DOI: 10.1093/ofid/ofae143 ISSN: 2328-8957

Monthly sulfadoxine-pyrimethamine during pregnancy prevents febrile respiratory illnesses: A secondary analysis of a malaria chemoprevention trial in Uganda

Jordan John Lee, Abel Kakuru, Karen B Jacobson, Moses R Kamya, Richard Kajubi, Anju Ranjit, Stephanie L Gaw, Julie Parsonnet, Jade Benjamin-Chung, Grant Dorsey, Prasanna Jagannathan, Michelle E Roh
  • Infectious Diseases
  • Oncology



Trials evaluating drugs for intermittent preventive treatment of malaria in pregnancy (IPTp) have shown dihydroartemisinin-piperaquine (DP) is a more efficacious antimalarial than sulfadoxine-pyrimethamine (SP), but SP is associated with higher birthweight, suggesting SP demonstrates ‘non-malarial’ effects.

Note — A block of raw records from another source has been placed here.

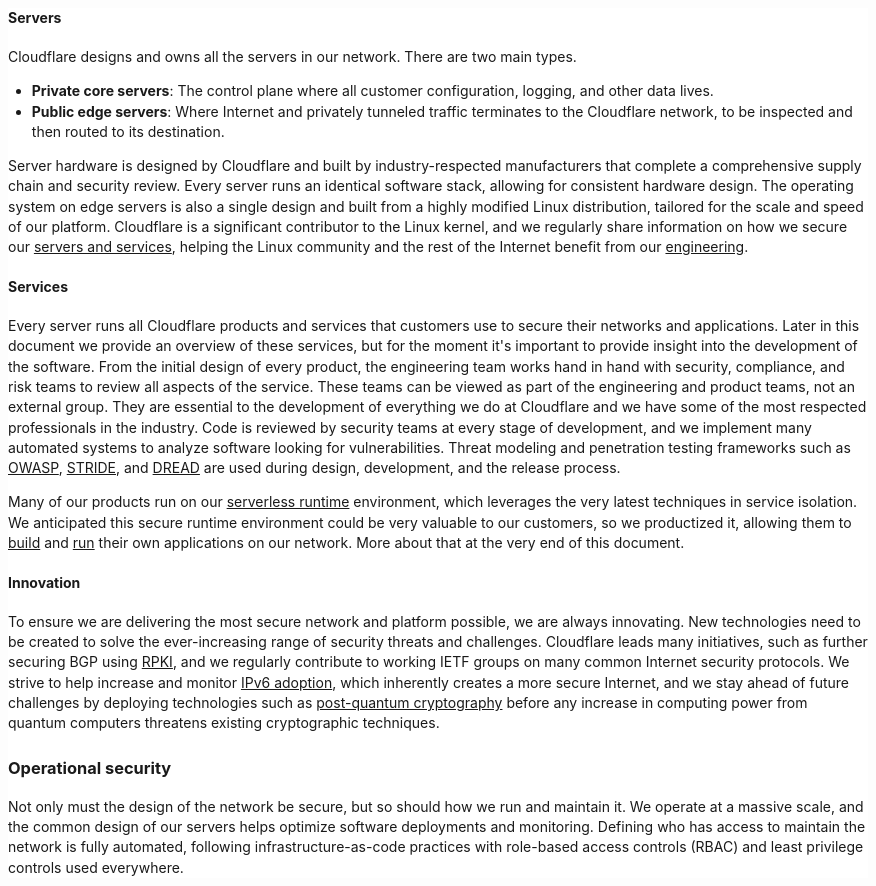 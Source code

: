 #### Servers
Cloudflare designs and owns all the servers in our network. There are two main types.

- **Private core servers**: The control plane where all customer configuration, logging, and other data lives.
- **Public edge servers**: Where Internet and privately tunneled traffic terminates to the Cloudflare network, to be inspected and then routed to its destination.

Server hardware is designed by Cloudflare and built by industry-respected manufacturers that complete a comprehensive supply chain and security review. Every server runs an identical software stack, allowing for consistent hardware design. The operating system on edge servers is also a single design and built from a highly modified Linux distribution, tailored for the scale and speed of our platform. Cloudflare is a significant contributor to the Linux kernel, and we regularly share information on how we secure our [servers and services](https://blog.cloudflare.com/the-linux-kernel-key-retention-service-and-why-you-should-use-it-in-your-next-application), helping the Linux community and the rest of the Internet benefit from our [engineering](https://blog.cloudflare.com/linux-kernel-hardening).

#### Services
Every server runs all Cloudflare products and services that customers use to secure their networks and applications. Later in this document we provide an overview of these services, but for the moment it's important to provide insight into the development of the software. From the initial design of every product, the engineering team works hand in hand with security, compliance, and risk teams to review all aspects of the service. These teams can be viewed as part of the engineering and product teams, not an external group. They are essential to the development of everything we do at Cloudflare and we have some of the most respected professionals in the industry. Code is reviewed by security teams at every stage of development, and we implement many automated systems to analyze software looking for vulnerabilities. Threat modeling and penetration testing frameworks such as [OWASP](https://owasp.org/www-project-web-security-testing-guide/latest/3-The_OWASP_Testing_Framework/), [STRIDE](https://en.wikipedia.org/wiki/STRIDE_(security)), and [DREAD](https://en.wikipedia.org/wiki/DREAD_(risk_assessment_model)) are used during design, development, and the release process.

Many of our products run on our [serverless runtime](/workers/) environment, which leverages the very latest techniques in service isolation. We anticipated this secure runtime environment could be very valuable to our customers, so we productized it, allowing them to [build](/workers/reference/how-workers-works/) and [run](https://blog.cloudflare.com/cloud-computing-without-containers) their own applications on our network. More about that at the very end of this document.

#### Innovation
To ensure we are delivering the most secure network and platform possible, we are always innovating. New technologies need to be created to solve the ever-increasing range of security threats and challenges. Cloudflare leads many initiatives, such as further securing BGP using [RPKI](https://isbgpsafeyet.com/), and we regularly contribute to working IETF groups on many common Internet security protocols. We strive to help increase and monitor [IPv6 adoption](https://radar.cloudflare.com/adoption-and-usage), which inherently creates a more secure Internet, and we stay ahead of future challenges by deploying technologies such as [post-quantum cryptography](https://blog.cloudflare.com/post-quantum-for-all) before any increase in computing power from quantum computers threatens existing cryptographic techniques.

### Operational security
Not only must the design of the network be secure, but so should how we run and maintain it. We operate at a massive scale, and the common design of our servers helps optimize software deployments and monitoring. Defining who has access to maintain the network is fully automated, following infrastructure-as-code practices with role-based access controls (RBAC) and least privilege controls used everywhere.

Chemoprevention of non-malarial febrile illnesses (NMFIs) was explored as a possible mechanism.


In this secondary analysis, we leveraged data from 654 HIV-uninfected pregnant Ugandan women enrolled in a randomized controlled trial comparing monthly IPTp-SP with IPTp-DP. Women were enrolled between 12-20 gestational weeks and followed through delivery. NMFIs were measured by active and passive surveillance and defined by absence of malaria parasitemia. We quantified associations between IPTp regimens, incident NMFIs, antibiotic prescriptions, and birthweight.


Mean birthweight-for-gestational-age Z-scores (BWGAZ) were 0.189 [95% CI: 0.045-0.333] points higher in women randomized to IPTp-SP versus IPTp-DP. Women randomized to IPTp-SP had fewer incident NMFIs (IRR = 0.74 [0.58-0.95]), mainly respiratory NMFIs (IRR = 0.69 [0.48-1.00]), versus IPTp-DP. Counterintuitively, respiratory NMFI incidence was positively correlated with birthweight in multigravidae. 75% of respiratory NMFIs were treated with antibiotics. Although overall antibiotic prescriptions were similar between arms, for each antibiotic prescribed, BWGAZ increased by 0.038 [0.001-0.074] points.


Monthly IPTp-SP was associated with reduced respiratory NMFI incidence, revealing a potential non-malarial mechanism of SP and supporting current WHO recommendations for IPTp-SP even in areas with high-grade SP resistance. While maternal respiratory NMFIs are known risk factors of lower birthweight, most women in our study were presumptively treated with antibiotics, masking the potential benefit of SP on birthweight mediated through preventing respiratory NMFIs.